27- Firavun çevresindekilere: "Size peygamber olarak gönderilen bu adam kesinlikle bir delidir" dedi.

Size peygamber olarak gönderilen bu adam elçiniz.. diyerek bizzat peygamberlik meselesini hafife almak ve bu aşağılama ile kalbleri onu tasdik etmekten uzaklaştırmak istemektedir. Onu kabul etmek ve olabileceğini itiraf etmek için böyle demiyor. Hz. Musa'yı -selam üzerine olsun- delilikle itham ediyor ki, Firavunun dinini ve siyasal konumunu kökten tehdit eden, eleştiren, insanları kendi rabbleri ve önceki atalarının rabbi olan Allah'a çağıran sözlerinin etkisini yok etsin.
Yalnız, bu aşağılama ve bu iftira Hz. Musa'nın azmini kesmiyor. Yoluna devam ediyor. Azgınların ve zorbaların tahtını sarsan gerçek sözlerini haykırmaya devam ediyor.
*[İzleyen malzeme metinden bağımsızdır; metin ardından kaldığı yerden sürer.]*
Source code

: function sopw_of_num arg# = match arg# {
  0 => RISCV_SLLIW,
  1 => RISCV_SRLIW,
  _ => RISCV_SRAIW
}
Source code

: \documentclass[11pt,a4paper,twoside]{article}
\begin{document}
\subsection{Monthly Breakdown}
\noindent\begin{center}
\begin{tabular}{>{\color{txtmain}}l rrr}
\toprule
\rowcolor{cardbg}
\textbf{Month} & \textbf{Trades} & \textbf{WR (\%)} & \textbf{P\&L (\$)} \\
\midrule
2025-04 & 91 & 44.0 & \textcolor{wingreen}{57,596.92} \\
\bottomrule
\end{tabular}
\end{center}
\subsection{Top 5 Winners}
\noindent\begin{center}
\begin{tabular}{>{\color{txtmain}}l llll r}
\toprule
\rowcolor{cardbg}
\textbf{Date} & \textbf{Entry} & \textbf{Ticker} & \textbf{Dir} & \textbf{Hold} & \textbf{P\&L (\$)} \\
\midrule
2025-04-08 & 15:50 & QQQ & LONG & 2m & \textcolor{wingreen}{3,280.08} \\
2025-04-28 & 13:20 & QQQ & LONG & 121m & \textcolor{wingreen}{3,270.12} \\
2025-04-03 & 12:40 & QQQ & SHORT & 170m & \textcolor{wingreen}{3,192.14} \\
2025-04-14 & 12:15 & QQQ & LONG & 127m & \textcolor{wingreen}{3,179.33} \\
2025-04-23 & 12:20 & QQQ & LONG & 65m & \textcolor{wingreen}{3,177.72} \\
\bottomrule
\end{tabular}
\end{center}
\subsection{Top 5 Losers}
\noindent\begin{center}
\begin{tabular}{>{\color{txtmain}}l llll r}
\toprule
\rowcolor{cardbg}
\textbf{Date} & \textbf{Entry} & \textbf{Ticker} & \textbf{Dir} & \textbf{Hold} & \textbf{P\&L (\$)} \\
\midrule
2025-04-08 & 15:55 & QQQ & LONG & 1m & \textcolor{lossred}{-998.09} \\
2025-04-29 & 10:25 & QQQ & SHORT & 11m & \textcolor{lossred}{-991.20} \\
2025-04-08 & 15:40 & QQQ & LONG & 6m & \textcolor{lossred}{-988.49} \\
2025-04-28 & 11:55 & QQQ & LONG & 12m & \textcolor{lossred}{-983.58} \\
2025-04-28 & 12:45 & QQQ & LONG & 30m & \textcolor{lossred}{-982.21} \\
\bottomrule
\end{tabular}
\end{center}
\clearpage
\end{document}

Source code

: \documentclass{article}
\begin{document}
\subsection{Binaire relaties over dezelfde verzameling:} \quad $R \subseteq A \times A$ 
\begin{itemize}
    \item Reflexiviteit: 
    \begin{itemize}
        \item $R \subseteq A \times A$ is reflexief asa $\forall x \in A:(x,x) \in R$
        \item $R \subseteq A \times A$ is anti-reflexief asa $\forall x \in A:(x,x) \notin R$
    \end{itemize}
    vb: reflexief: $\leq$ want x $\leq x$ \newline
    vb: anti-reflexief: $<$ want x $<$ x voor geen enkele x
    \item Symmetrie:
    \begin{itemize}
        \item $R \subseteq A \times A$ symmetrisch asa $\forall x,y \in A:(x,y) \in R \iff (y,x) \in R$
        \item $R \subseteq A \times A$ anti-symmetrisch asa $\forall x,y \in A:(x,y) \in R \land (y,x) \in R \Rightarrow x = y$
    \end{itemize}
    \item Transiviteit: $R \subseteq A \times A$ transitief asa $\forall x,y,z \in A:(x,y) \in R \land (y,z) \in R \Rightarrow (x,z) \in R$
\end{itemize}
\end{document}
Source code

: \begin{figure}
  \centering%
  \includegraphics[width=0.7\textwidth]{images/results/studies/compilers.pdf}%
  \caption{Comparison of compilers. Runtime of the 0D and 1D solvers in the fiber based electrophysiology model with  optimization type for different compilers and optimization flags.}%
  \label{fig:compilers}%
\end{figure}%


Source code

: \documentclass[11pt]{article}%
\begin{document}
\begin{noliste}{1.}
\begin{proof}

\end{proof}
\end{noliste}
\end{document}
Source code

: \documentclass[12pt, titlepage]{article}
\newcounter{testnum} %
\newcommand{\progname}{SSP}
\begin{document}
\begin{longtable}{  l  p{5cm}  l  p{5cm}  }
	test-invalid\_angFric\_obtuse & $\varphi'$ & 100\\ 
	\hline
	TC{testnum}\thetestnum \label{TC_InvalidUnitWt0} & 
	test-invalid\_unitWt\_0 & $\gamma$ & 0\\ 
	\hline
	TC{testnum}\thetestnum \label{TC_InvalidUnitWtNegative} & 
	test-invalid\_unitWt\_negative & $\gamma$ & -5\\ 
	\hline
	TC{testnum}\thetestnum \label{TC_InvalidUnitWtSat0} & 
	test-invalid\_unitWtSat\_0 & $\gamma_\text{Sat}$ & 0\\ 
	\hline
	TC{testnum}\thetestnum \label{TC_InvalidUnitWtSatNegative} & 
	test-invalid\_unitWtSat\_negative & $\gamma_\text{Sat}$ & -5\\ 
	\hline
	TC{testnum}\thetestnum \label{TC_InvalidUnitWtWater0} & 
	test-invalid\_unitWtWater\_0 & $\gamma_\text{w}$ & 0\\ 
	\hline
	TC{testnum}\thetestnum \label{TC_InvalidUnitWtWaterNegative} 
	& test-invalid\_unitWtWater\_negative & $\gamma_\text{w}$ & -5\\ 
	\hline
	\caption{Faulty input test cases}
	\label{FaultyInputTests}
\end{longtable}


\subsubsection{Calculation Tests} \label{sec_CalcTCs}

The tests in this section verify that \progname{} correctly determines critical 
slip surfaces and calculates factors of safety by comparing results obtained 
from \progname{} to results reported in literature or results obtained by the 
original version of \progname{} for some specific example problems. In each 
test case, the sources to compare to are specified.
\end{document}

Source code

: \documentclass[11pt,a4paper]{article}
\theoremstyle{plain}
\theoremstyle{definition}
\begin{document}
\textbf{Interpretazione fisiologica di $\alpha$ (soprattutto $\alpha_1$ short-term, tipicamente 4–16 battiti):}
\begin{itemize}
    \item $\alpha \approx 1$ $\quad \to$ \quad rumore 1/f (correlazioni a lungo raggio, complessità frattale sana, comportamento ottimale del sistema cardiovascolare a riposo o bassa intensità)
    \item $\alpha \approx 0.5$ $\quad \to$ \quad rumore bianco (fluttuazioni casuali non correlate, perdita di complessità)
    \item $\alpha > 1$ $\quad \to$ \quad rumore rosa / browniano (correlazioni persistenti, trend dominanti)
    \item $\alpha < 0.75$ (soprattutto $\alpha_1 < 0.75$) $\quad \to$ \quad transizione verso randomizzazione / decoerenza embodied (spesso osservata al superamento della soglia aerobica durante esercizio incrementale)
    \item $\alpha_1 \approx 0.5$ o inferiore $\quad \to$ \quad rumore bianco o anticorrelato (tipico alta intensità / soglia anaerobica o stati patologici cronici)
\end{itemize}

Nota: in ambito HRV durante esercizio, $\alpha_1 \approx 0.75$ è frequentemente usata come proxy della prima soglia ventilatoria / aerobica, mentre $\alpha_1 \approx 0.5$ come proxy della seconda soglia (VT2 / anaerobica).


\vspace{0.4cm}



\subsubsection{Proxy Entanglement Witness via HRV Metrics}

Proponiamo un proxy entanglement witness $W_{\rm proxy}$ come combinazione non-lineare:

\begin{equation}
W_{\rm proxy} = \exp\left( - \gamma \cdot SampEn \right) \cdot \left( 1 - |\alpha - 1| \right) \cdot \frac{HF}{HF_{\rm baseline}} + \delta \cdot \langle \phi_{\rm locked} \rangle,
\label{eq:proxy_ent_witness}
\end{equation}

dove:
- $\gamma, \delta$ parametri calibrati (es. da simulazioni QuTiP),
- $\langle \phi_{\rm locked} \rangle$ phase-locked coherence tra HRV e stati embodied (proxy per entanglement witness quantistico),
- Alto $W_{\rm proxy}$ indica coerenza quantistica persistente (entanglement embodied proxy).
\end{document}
28- Musa, "Eğer düşünme yeteneğiniz varsa anlarsınız ki, O doğunun, batının ve bu ikisi arasındaki bütün varlıkların Rabb'idir. dedi.

Doğu ve Batı hergün gözler önünde serili bulunan iki olgu, iki görüntüdür. Sürekli tekrarlandıkları ve alışılageldikleri için kalbler onlara dikkat ile yönelmez. Bu sözcükler doğuşa ve batışa işaret ettikleri gibi, doğuş ve batış yerlerine de işaret edebilirler. Firavun ve benzeri zorbalar, zalimler bu dehşet verici büyük olayların kendi kontrollerinde olduklarını iddia etmeye cesaret edemezler. Öyleyse bu iki hükmeden, onları gecikmeksizin ve belirlenen süresinden geri kalmaksızın sürekli bir şekilde meydana getiren kimdir? Soğuk olan kalbler bu yönlendirme ile birden sarsılmakta, uykuda olan akıllar birden uyanmaktadırlar. Hz. Musa -selam üzerine olsun- onların duygularını harekete geçirmekte ve onları düşünmeye, değerlendirmeye çağırmaktadır, "Eğer düşünme yeteneğiniz varsa"
Gayri meşru idareler, ulusların uyanmasından, kalblerin dirilmesinden korktukları kadar hiçbir şeyden korkmazlar. Uyanıklığa ve bilinçli harekete çağrı yapan davetçilerden rahatsız oldukları kadar kimseden rahatsız olmazlar. Uykudaki vicdanları sarsmaya çalışanları cezalandırdıkları kadar kimseyi cezalandırmazlar. İşte bunun içindir ki, Firavun az önceki sözleriyle kalblerin tellerine dokunan Hz. Musa'ya karşı öfkelenip heyecana kapılmıştır. Sert bir tehdit, apaçık bir saldırı ile, onunla konuşmasını kesiyor. Bu yöntem, güvendikleri dalların kırıldığı ve delillerin aleyhlerine döndüğü sırada bütün tağutların, zalim iktidar sahiplerinin başvurdukları bir yoldur:

29- Firavun "Eğer benden başka bir ilah edinirsen yemin ederim ki, seni hapse attırırım " dedi.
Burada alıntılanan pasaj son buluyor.